Work request: Wherever the word "text" occurs in the listing, copy the whole line.

Material to process:
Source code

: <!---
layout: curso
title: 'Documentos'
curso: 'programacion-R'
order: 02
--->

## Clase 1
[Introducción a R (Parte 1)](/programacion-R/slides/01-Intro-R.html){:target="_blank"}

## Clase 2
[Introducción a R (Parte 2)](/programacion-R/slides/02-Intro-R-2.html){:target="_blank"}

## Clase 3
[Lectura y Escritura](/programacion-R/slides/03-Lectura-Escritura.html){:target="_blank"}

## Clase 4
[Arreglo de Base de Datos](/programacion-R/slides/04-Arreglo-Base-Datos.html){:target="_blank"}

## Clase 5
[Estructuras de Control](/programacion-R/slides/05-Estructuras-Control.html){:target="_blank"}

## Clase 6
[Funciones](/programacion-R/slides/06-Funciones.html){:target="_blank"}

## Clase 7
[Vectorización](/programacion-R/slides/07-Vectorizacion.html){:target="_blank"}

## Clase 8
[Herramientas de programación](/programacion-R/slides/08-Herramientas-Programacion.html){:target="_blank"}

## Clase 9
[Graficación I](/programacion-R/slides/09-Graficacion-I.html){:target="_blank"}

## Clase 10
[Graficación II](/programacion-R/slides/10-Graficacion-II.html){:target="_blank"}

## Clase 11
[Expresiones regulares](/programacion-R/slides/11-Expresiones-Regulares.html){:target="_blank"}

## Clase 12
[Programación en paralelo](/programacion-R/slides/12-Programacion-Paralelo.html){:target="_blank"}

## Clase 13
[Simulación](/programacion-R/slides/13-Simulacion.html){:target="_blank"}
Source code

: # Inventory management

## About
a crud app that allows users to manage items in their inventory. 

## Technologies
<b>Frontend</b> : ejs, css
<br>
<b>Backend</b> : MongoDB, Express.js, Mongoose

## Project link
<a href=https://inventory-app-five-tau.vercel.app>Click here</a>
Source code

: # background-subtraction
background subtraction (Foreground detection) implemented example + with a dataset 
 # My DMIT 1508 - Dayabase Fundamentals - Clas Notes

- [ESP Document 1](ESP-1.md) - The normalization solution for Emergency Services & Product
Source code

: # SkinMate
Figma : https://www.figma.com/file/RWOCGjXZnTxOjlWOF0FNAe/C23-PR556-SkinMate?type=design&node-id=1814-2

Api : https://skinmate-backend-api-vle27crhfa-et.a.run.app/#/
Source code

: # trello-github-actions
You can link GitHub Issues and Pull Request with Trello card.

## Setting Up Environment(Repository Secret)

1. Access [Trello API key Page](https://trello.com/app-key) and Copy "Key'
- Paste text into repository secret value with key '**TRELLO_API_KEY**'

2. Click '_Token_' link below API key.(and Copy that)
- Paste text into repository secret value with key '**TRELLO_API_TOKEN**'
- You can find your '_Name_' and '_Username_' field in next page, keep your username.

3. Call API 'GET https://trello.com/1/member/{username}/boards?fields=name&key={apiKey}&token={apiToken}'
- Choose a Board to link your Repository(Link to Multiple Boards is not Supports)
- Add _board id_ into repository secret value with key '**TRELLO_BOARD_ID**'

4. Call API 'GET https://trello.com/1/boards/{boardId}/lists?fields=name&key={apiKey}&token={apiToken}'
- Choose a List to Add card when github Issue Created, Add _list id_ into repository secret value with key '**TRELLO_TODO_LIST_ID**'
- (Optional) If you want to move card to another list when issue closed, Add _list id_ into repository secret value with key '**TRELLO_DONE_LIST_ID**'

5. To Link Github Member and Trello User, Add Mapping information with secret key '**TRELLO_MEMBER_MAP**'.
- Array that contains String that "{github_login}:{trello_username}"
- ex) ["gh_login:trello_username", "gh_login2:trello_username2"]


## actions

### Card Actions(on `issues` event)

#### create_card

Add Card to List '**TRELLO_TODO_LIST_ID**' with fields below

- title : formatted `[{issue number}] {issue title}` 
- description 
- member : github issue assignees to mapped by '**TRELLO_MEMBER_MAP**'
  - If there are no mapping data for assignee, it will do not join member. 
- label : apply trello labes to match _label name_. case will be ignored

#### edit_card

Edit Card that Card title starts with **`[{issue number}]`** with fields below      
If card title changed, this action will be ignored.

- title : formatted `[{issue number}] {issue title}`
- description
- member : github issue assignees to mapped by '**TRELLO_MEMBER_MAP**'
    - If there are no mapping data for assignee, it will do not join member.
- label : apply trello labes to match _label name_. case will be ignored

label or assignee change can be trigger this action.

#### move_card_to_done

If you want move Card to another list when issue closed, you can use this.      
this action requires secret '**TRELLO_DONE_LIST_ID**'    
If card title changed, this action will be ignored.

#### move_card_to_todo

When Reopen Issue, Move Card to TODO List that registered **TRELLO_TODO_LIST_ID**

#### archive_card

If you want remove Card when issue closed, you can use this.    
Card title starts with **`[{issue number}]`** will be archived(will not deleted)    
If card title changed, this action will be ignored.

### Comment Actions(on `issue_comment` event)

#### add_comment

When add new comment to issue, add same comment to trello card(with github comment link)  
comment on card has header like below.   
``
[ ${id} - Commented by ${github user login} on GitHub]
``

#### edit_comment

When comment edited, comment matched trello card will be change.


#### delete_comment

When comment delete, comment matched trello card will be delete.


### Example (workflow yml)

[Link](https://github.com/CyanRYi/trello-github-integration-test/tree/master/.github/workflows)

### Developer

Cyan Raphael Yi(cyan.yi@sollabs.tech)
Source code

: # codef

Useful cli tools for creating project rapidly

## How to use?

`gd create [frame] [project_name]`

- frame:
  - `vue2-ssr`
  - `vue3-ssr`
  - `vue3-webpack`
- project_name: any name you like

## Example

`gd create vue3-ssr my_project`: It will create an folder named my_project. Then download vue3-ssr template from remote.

Your solution:
- Paste text into repository secret value with key '**TRELLO_API_KEY**'
- Paste text into repository secret value with key '**TRELLO_API_TOKEN**'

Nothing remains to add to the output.